Spinoffs Reveal Earth Benefits of NASA Technologies
Congressional staffers in the Rayburn House Office Building on May 20 were wondering why a robot was roaming the halls. Those who followed the robot were led to further surprises: an igloo-shaped life raft, long socks full of fine powder, an inflatable antenna shaped like an enormous beach ball -- all NASA technologies that, through commercial partnerships between NASA and industry, are improving life on Earth.
The second annual Spinoff Day on the Hill, hosted by Representative Suzanne Kosmas of Florida, featured seven companies who have partnered with NASA to bring innovations to market that are saving lives, protecting the environment, and enriching how we experience our planet.
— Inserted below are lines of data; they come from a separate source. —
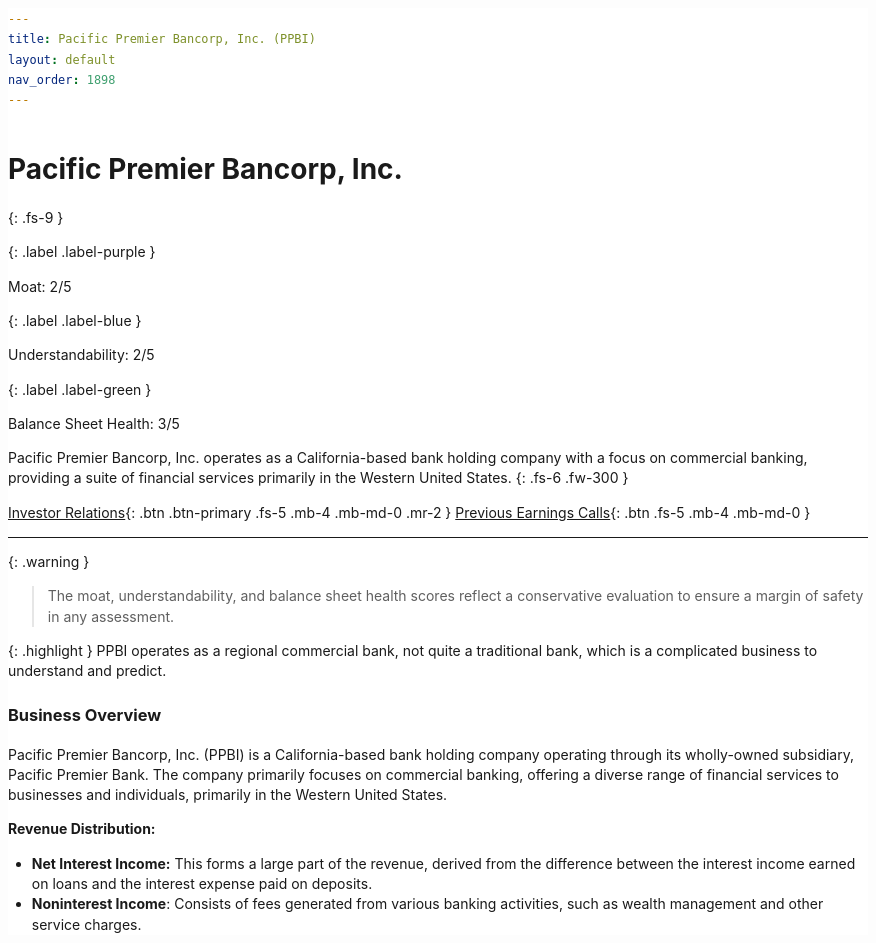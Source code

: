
 ```yaml
---
title: Pacific Premier Bancorp, Inc. (PPBI)
layout: default
nav_order: 1898
---
```


# Pacific Premier Bancorp, Inc.
{: .fs-9 }

{: .label .label-purple }

Moat: 2/5

{: .label .label-blue }

Understandability: 2/5

{: .label .label-green }

Balance Sheet Health: 3/5

Pacific Premier Bancorp, Inc. operates as a California-based bank holding company with a focus on commercial banking, providing a suite of financial services primarily in the Western United States.
{: .fs-6 .fw-300 }

[Investor Relations](https://www.google.com/search?q=PPBI+investor+relations){: .btn .btn-primary .fs-5 .mb-4 .mb-md-0 .mr-2 }
[Previous Earnings Calls](https://discountingcashflows.com/company/PPBI/transcripts/){: .btn .fs-5 .mb-4 .mb-md-0 }

---

{: .warning }
>The moat, understandability, and balance sheet health scores reflect a conservative evaluation to ensure a margin of safety in any assessment.



{: .highlight }
PPBI operates as a regional commercial bank, not quite a traditional bank, which is a complicated business to understand and predict.

### Business Overview
Pacific Premier Bancorp, Inc. (PPBI) is a California-based bank holding company operating through its wholly-owned subsidiary, Pacific Premier Bank. The company primarily focuses on commercial banking, offering a diverse range of financial services to businesses and individuals, primarily in the Western United States. 

**Revenue Distribution:**
*   **Net Interest Income:** This forms a large part of the revenue, derived from the difference between the interest income earned on loans and the interest expense paid on deposits.
*   **Noninterest Income**: Consists of fees generated from various banking activities, such as wealth management and other service charges.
The 1958 Space Act that created NASA mandated that the Agency transfer as much of its technology as possible for the benefit of the public. To date, NASA has documented more than 1662 of these technologies, called spinoffs, in its annual Spinoff publication (http://spinoff.nasa.gov
), launched in 1976.
"We invest in technologies for what they will bring to NASA in terms of future missions of science and of exploration, but we can never forget that we also invest in these things because of what they do for us right here on Earth," said NASA chief technologist Bobby Braun, who presented remarks at the event.
The products on show at Spinoff Day on the Hill all trace their origins back to space. The igloo-shaped life raft? Engineers at Johnson Space Center originally developed the self-righting raft design to prevent life rafts holding astronauts from capsizing from the downdraft of helicopters after Apollo-era splashdown landings. Now manufactured by Givens Marine Survival Co. Inc. of Tiverton, Rhode Island, the raft is credited with saving the lives of over 450 sailors.
Unirem Inc., managed by Summit International/Rasstech Industries, of Houston, exhibited its Petroleum Remediation Product, or PRP, developed through the collaboration of industry scientists and NASA researchers. The powder technology, which absorbs and captures oil as it floats on the water's surface, may soon play a role in the cleanup of the catastrophic oil spill currently endangering the nation's Gulf coast.
GATR Technologies of Huntsville, Alabama, displayed one of its inflatable antennas, developed under NASA's Small Business Innovation Research program. Quickly deployable from two suitcase-size containers, GATR's antennas enabled communications during wild fires in southern California, after Hurricane Katrina, and following the earthquake in Haiti.
Airocide, a unique air purifier that helps preserve perishable foods and destroys airborne pathogens, was presented by KES Science and Technology Inc. of Kennesaw, Georgia, and Akida Holdings of Jacksonville, Florida. Originally developed by NASA-funded researchers to help preserve plants grown in space, the technology is improving food storage and distribution in remote regions of the world, as well as helping sanitize operating rooms and doctors' offices.
Also on display was Menlo Park, California-based Allocade Inc.'s OnCue scheduling software. The technology was invented by a former Ames Research Center computer scientist who helped design scheduling software for the Hubble Space Telescope. OnCue now helps hospitals operate more efficiently by optimizing constantly changing schedules for imaging procedures.
Gigapan photographic technology, derived from the panoramic camera mast assemblies on the Mars Exploration Rovers, awed attendees with its ultra-high resolution imagery, while the Webby Award-winning NASA@Home and City interactive Web site (http://www.nasa.gov/city
) shared information about spinoff technologies that can be found in homes and hometowns across the Nation.
Braun noted the economic impact NASA’s technological advancements can create, leading to "more Earth-based spinoffs, more technology-oriented jobs, and more business and industries that can compete in the global marketplace." He also highlighted the inspiration such innovation provides to students exploring education and careers in science, technology, engineering, and mathematics.
"What we have here are just a few outstanding examples, but there are so many others to learn about," said Doug Comstock, director of NASA's Innovative Partnerships Program. "The fabric of our everyday lives benefits from these space technologies."
One such example zipped along the halls of the Rayburn building even as Spinoff Day on the Hill came to an end. The Multi-function Agile Remote Control Robot, or MARCbot, was enhanced by NASA engineers and is now manufactured by Applied Geo Technologies Inc. of Choctaw, Mississippi. More than 300 of the robots are now in service overseas, keeping soldiers safer by helping identify possible explosive devices.